Sam Reese Talks About Jazz Studies

Sam V. H. Reese is an acclaimed teacher and writer—his first book on mid-century fiction won the 2018 Arthur Miller Institute First Book Prize —but, like all of us, he has a little music in his soul. His second book,Blue Notes: Jazz, Literature, and Loneliness, explores the connections writers and musicians make between soulful jazz music and loneliness.


A jazz band plays in a nightclub
A jazz band plays in a nightclub. Photo by Lucas Allman.

There’s a story jazz saxophonist and bandleader Ornette Coleman used to tell about one of his best-known pieces, the beautifully unsettling “Lonely Woman.” Working in a department store in the early 1950s, Coleman noticed, “this white lady in a picture with the most shattering expression you could see on her face. In the background there was everything you could imagine that was wealthy—all in her background—but she was so sad. And I said, ‘Oh my goodness, I understand this feeling. I have not experienced this wealth, but I understand the feeling.’ I went home and wrote ‘Lonely Woman.'”

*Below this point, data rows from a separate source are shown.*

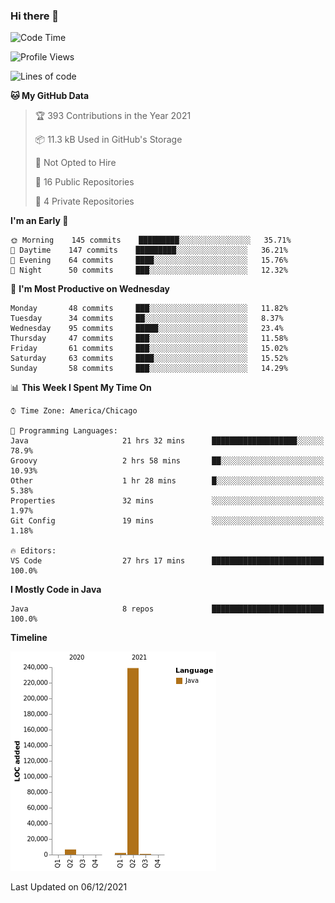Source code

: ### Hi there 👋


<!--START_SECTION:waka-->
![Code Time](http://img.shields.io/badge/Code%20Time-1%2C829%20hrs%2016%20mins-blue)

![Profile Views](http://img.shields.io/badge/Profile%20Views-0-blue)

![Lines of code](https://img.shields.io/badge/From%20Hello%20World%20I%27ve%20Written-248%20Thousand%20lines%20of%20code-blue)

**🐱 My GitHub Data** 

> 🏆 393 Contributions in the Year 2021
 > 
> 📦 11.3 kB Used in GitHub's Storage 
 > 
> 🚫 Not Opted to Hire
 > 
> 📜 16 Public Repositories 
 > 
> 🔑 4 Private Repositories  
 > 
**I'm an Early 🐤** 

```text
🌞 Morning    145 commits    █████████░░░░░░░░░░░░░░░░   35.71% 
🌆 Daytime    147 commits    █████████░░░░░░░░░░░░░░░░   36.21% 
🌃 Evening    64 commits     ████░░░░░░░░░░░░░░░░░░░░░   15.76% 
🌙 Night      50 commits     ███░░░░░░░░░░░░░░░░░░░░░░   12.32%

```
📅 **I'm Most Productive on Wednesday** 

```text
Monday       48 commits     ███░░░░░░░░░░░░░░░░░░░░░░   11.82% 
Tuesday      34 commits     ██░░░░░░░░░░░░░░░░░░░░░░░   8.37% 
Wednesday    95 commits     █████░░░░░░░░░░░░░░░░░░░░   23.4% 
Thursday     47 commits     ███░░░░░░░░░░░░░░░░░░░░░░   11.58% 
Friday       61 commits     ███░░░░░░░░░░░░░░░░░░░░░░   15.02% 
Saturday     63 commits     ████░░░░░░░░░░░░░░░░░░░░░   15.52% 
Sunday       58 commits     ███░░░░░░░░░░░░░░░░░░░░░░   14.29%

```


📊 **This Week I Spent My Time On** 

```text
⌚︎ Time Zone: America/Chicago

💬 Programming Languages: 
Java                     21 hrs 32 mins      ███████████████████░░░░░░   78.9% 
Groovy                   2 hrs 58 mins       ██░░░░░░░░░░░░░░░░░░░░░░░   10.93% 
Other                    1 hr 28 mins        █░░░░░░░░░░░░░░░░░░░░░░░░   5.38% 
Properties               32 mins             ░░░░░░░░░░░░░░░░░░░░░░░░░   1.97% 
Git Config               19 mins             ░░░░░░░░░░░░░░░░░░░░░░░░░   1.18%

🔥 Editors: 
VS Code                  27 hrs 17 mins      █████████████████████████   100.0%

```

**I Mostly Code in Java** 

```text
Java                     8 repos             █████████████████████████   100.0%

```


**Timeline**

![Chart not found](https://raw.githubusercontent.com/powercasgamer/powercasgamer/master/charts/bar_graph.png) 


 Last Updated on 06/12/2021
<!--END_SECTION:waka-->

It’s a powerful anecdote, and says something important about the way that jazz musicians communicate with their audience. Of course, jazz can be sensual. It can be uplifting. It can ring with political protest, or drag you up by the arms and pull you dancing into the street. But more than any other emotion, jazz is consistently associated with the feeling Coleman described: a “shattering” sense of loneliness. At the same time, listening to jazz does more than make you feel lonely. Through a wordless conversation between musicians and audience, listeners catch a shared emotion and, almost paradoxically, in recognizing this intense loneliness they feel more connected.

A pair of ready hands rests on the keys of a piano.
Hands on a piano’s keys. Photo by rawpixel.com.

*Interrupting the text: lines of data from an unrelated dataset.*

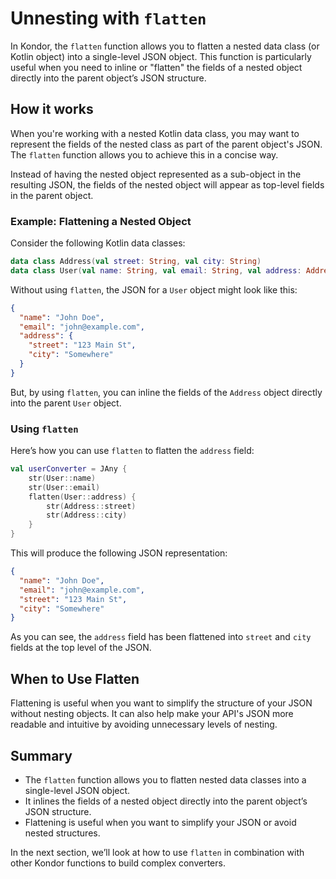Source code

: # Unnesting with `flatten`

In Kondor, the `flatten` function allows you to flatten a nested data class (or Kotlin object) into a single-level JSON object. This function is particularly useful when you need to inline or "flatten" the fields of a nested object directly into the parent object’s JSON structure.

## How it works

When you're working with a nested Kotlin data class, you may want to represent the fields of the nested class as part of the parent object's JSON. The `flatten` function allows you to achieve this in a concise way.

Instead of having the nested object represented as a sub-object in the resulting JSON, the fields of the nested object will appear as top-level fields in the parent object.

### Example: Flattening a Nested Object

Consider the following Kotlin data classes:

```kotlin
data class Address(val street: String, val city: String)
data class User(val name: String, val email: String, val address: Address)
```

Without using `flatten`, the JSON for a `User` object might look like this:

```json
{
  "name": "John Doe",
  "email": "john@example.com",
  "address": {
    "street": "123 Main St",
    "city": "Somewhere"
  }
}
```

But, by using `flatten`, you can inline the fields of the `Address` object directly into the parent `User` object.

### Using `flatten`

Here’s how you can use `flatten` to flatten the `address` field:

```kotlin
val userConverter = JAny { 
    str(User::name)
    str(User::email)
    flatten(User::address) { 
        str(Address::street)
        str(Address::city)
    }
}
```

This will produce the following JSON representation:

```json
{
  "name": "John Doe",
  "email": "john@example.com",
  "street": "123 Main St",
  "city": "Somewhere"
}
```

As you can see, the `address` field has been flattened into `street` and `city` fields at the top level of the JSON.

## When to Use Flatten

Flattening is useful when you want to simplify the structure of your JSON without nesting objects. It can also help make your API's JSON more readable and intuitive by avoiding unnecessary levels of nesting.

## Summary

- The `flatten` function allows you to flatten nested data classes into a single-level JSON object.
- It inlines the fields of a nested object directly into the parent object’s JSON structure.
- Flattening is useful when you want to simplify your JSON or avoid nested structures.

In the next section, we’ll look at how to use `flatten` in combination with other Kondor functions to build complex converters.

Coleman’s story turned out to be the key I needed when writing Blue Notes: Jazz, Literature, and Loneliness—a book that sets out to unpack the complex relationship between writers and musicians through the motif Coleman himself used: conversation. I trace the tradition of literary appropriations of jazz, both as subject matter and as aesthetic structure, in order to show how writers have insistently returned to this genre of music as an avenue for exploring aspects of human loneliness. In turn, as I discovered, jazz musicians have often looked to literature—sometimes obliquely, somhetimes centrally—for inspiration. And as Coleman did with his story about the photograph, and writers like Billie Holiday, Sidney Bechet, Charles Mingus, and Duke Ellington did in autobiography, many revolutionary jazz artists used the written word as a way to express, in concrete terms, something their music could only allude to or effectively evoke.


The cover of Blue Notes; black and white text in front of a blue background with a single musical note.

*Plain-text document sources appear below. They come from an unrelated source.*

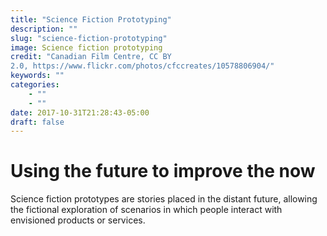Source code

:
 ```yaml
---
title: "Science Fiction Prototyping"
description: ""
slug: "science-fiction-prototyping"
image: Science fiction prototyping
credit: "Canadian Film Centre, CC BY2.0, https://www.flickr.com/photos/cfccreates/10578806904/"
keywords: ""
categories:
    - ""
    - ""
date: 2017-10-31T21:28:43-05:00
draft: false
---
```

# Using the future to improve the now

Science fiction prototypes are stories placed in the distant future, allowing the fictional exploration of scenarios in which people interact with envisioned products or services.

In both cases, I was aided by the insightful and exciting scholars who have already done such important work exploring the relationship between jazz and literature. Below are some of the texts that proved particularly useful, and which offer a good introduction to the relationship between literature and Jazz.

Krin Gabbard’s edited volumes Jazz Among the Discourses and Representing Jazz

The cover of Jazz Among the Discourses; purple text on a grey background.

Krin Gabbard’s two collections of essays, published in 1995, are landmarks in jazz studies and form the foundation of so much contemporary scholarship. They bring together a dazzling (and sometimes eccentric) series of topics and questions, and make important claims about the relationship between jazz and other disciplines and forms, alongside detailed analyses of specific case studies.

Brent Hayes Edwards’ Epistrophies: Jazz and the Literary Imagination

The cover of Epistrophies; a man looks at photos hung above a record player.

Like many of the critics who write on the intersection between writing and jazz, Brent Hayes Edwards is a brilliant, illuminating author in his own right; the relationship he unfolds here, between writing informed by jazz and the work jazz musicians did (whether in writing or compositions) that was informed by literature, is textually rich and compellingly told.

David Yaffe’s Fascinating Rhythm: Reading Jazz in American Writing

Another lucid and engaging writer, David Yaffe approaches a similar question to Edwards: how has jazz influenced, even driven, the development of American literature. Where Edwards’ focus is more on jazz musicians as writers, Yaffe is working squarely in a literary tradition—but the lines of influence and poetic resonances he unravels are always nuanced and rich.

Ajay Heble’s Landing on the Wrong Note: Jazz, Dissonance, and Critical Practice

Long after I finished work on Blue Notes, I found myself returning to Ajay Heble’s radical study of jazz as a potential form of practice. Unlike the other books on this list, Heble does not simply offer parallels between jazz and writing—instead, he suggests that the dynamic, dissonant, and improvisatory poetics of jazz can be, and have been, applied to the act of writing.


Sam V. H. Reese is a lecturer in English and creative writing at the University of Northampton and the author of The Short Story in Midcentury America: Countercultural Form in the Work of Bowles, McCarthy, Welty, and Williams, winner of the 2018 Arthur Miller Institute First Book Prize.